Gotland sits some 186 miles from Kaliningrad’s border, which is home to Russia’s Baltic Fleet. The island serves as a strategic hub for control of the Baltic Sea, which also borders Russia’s second largest city, Saint Petersburg.

“Gotland and Sweden being in NATO changes the entire calculus,” Latvian Foreign Minister Krisjanis Karins told Financial Times last week. “It means that the strategic control of the Baltic Sea would revert to NATO. It’s a question that Russia understands very well.”

Newsweek reached out to Sweden’s Foreign Ministry via email for comment on Wednesday.

NATO has been taking steps to increase security measures along its eastern borders in recent months, with particular focus on bolstering defenses in the Baltic states. Several European countries have raised concerns that Russia may look to attack the Baltics—Lithuania, Latvia and Estonia—within the next decade. Moscow has denied any intention to spark greater conflict with the Western bloc.
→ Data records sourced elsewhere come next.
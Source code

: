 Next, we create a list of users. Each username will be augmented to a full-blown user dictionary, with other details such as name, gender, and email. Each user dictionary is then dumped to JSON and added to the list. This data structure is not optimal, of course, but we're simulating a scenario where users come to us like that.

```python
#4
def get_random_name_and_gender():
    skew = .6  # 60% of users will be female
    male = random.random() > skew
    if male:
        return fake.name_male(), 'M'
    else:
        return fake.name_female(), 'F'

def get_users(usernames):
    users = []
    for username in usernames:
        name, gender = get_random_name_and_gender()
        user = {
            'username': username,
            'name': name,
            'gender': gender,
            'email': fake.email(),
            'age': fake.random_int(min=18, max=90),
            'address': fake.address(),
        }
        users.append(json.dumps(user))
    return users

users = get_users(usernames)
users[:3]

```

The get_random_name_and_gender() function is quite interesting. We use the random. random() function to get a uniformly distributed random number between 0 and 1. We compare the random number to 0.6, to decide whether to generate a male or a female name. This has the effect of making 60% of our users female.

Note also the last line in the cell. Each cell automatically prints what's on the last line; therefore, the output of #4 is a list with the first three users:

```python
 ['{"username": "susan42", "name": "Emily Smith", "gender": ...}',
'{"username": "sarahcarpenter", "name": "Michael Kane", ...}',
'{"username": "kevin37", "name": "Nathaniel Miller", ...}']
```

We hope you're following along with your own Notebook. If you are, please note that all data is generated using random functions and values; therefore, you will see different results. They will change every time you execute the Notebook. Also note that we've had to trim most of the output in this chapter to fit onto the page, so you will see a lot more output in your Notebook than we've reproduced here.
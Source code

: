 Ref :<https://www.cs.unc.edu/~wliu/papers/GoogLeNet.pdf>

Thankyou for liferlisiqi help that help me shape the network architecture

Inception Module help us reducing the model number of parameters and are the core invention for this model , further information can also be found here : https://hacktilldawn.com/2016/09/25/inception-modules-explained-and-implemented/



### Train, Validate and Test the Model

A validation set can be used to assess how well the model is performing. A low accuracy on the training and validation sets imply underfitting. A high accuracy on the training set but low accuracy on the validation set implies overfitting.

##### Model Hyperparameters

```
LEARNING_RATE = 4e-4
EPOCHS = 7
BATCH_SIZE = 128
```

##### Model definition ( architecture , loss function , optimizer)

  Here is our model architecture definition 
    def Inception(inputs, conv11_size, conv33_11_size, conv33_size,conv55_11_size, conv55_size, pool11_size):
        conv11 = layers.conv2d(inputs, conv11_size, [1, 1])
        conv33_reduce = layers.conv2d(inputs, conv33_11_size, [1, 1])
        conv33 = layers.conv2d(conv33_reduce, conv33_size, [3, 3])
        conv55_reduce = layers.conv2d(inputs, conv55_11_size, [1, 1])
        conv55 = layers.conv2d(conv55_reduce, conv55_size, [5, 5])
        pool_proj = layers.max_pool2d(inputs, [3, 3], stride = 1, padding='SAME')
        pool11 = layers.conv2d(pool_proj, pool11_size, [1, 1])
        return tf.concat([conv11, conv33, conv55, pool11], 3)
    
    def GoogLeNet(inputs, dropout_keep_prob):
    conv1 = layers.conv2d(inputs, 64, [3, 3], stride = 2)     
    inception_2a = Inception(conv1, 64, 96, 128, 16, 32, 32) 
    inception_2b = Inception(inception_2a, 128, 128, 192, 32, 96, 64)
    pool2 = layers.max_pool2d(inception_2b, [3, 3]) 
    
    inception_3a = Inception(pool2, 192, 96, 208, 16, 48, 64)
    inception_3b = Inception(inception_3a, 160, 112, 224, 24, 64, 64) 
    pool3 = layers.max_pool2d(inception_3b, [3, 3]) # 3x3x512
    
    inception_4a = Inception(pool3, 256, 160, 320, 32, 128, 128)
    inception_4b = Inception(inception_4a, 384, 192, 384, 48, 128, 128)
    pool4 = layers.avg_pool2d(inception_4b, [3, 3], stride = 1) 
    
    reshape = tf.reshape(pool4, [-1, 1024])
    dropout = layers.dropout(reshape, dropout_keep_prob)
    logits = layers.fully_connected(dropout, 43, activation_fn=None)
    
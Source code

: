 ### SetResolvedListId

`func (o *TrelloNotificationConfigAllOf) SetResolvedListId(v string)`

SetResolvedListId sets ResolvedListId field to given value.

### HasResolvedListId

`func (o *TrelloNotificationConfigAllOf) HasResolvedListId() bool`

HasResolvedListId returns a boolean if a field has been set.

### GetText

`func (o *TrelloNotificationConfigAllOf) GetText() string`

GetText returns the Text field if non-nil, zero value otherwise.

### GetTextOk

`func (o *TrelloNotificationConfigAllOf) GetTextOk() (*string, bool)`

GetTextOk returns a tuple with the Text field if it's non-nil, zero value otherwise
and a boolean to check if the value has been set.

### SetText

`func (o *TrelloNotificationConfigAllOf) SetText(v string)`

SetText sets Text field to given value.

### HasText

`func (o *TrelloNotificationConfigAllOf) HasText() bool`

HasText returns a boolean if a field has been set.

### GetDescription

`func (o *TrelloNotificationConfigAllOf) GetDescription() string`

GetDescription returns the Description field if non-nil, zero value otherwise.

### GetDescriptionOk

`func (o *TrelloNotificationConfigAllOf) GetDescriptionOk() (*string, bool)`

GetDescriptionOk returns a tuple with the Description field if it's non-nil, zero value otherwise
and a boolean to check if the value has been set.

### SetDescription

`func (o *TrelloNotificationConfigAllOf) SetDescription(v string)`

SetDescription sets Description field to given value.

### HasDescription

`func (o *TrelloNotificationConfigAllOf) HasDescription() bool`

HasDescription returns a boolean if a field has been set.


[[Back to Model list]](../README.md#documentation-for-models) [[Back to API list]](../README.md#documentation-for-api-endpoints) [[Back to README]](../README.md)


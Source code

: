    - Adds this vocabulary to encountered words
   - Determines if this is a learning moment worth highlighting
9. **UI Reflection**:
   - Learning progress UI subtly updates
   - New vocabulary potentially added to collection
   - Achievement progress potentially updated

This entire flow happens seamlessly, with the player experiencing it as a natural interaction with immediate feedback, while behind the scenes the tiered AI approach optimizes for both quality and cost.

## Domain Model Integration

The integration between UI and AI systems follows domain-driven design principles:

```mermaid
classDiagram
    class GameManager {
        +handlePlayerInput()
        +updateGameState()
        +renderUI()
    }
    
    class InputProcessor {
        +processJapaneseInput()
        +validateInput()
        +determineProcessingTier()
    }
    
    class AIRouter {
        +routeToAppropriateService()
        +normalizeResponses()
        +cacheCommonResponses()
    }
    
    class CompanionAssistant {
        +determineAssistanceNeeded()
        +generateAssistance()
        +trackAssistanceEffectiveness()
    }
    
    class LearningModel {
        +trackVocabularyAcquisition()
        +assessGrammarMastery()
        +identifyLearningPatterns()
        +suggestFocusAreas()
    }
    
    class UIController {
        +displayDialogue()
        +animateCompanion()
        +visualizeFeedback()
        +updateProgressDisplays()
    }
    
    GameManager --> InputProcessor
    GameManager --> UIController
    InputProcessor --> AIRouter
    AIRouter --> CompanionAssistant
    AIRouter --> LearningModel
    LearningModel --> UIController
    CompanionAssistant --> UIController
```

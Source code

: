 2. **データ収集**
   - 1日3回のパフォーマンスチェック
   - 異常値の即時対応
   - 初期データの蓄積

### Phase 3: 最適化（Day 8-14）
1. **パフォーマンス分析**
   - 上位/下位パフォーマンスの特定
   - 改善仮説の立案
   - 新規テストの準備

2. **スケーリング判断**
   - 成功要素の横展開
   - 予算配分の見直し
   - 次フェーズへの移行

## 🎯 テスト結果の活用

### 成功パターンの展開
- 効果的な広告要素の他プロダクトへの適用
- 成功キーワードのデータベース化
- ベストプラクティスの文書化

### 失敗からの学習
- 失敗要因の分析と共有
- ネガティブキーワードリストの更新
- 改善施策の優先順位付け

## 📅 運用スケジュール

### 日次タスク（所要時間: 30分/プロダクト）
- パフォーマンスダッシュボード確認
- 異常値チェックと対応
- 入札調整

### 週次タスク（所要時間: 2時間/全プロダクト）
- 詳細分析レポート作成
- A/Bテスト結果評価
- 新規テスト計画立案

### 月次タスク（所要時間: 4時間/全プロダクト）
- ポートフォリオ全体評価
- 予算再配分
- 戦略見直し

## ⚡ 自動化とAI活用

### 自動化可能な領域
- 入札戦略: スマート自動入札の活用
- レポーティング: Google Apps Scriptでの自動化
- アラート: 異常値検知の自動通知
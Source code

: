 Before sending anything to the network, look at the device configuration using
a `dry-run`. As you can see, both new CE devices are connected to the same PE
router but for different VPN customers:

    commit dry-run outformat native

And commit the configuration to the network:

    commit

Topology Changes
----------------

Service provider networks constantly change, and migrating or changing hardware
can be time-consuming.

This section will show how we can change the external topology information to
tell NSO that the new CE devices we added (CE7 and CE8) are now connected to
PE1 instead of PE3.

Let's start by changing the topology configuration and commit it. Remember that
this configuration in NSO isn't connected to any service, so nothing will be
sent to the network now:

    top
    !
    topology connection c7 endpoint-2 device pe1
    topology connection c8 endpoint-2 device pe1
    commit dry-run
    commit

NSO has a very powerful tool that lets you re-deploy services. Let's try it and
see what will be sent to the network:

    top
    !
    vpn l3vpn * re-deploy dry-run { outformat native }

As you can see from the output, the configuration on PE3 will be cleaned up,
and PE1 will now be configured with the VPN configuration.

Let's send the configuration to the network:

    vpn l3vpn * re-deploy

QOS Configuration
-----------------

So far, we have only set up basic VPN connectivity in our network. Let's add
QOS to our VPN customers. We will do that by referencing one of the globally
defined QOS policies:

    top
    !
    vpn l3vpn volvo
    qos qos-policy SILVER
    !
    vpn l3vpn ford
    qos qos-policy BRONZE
After the United States conducted drills with Sweden’s military on Gotland in 2022, Swedish Colonel Magnus Frykvall, commander of the Gotland regiment, told The New York Times in a phone interview that defending the island was of clear importance in light of the conflict in Ukraine.

“A lot of us thought that there wouldn’t be a need to defend Gotland after the Soviet collapse,” Frykvall told the Times in June 2022. “This has been put in a totally new point of view since the war in Ukraine in 2014, and it was even more clear to us with the current invasion.”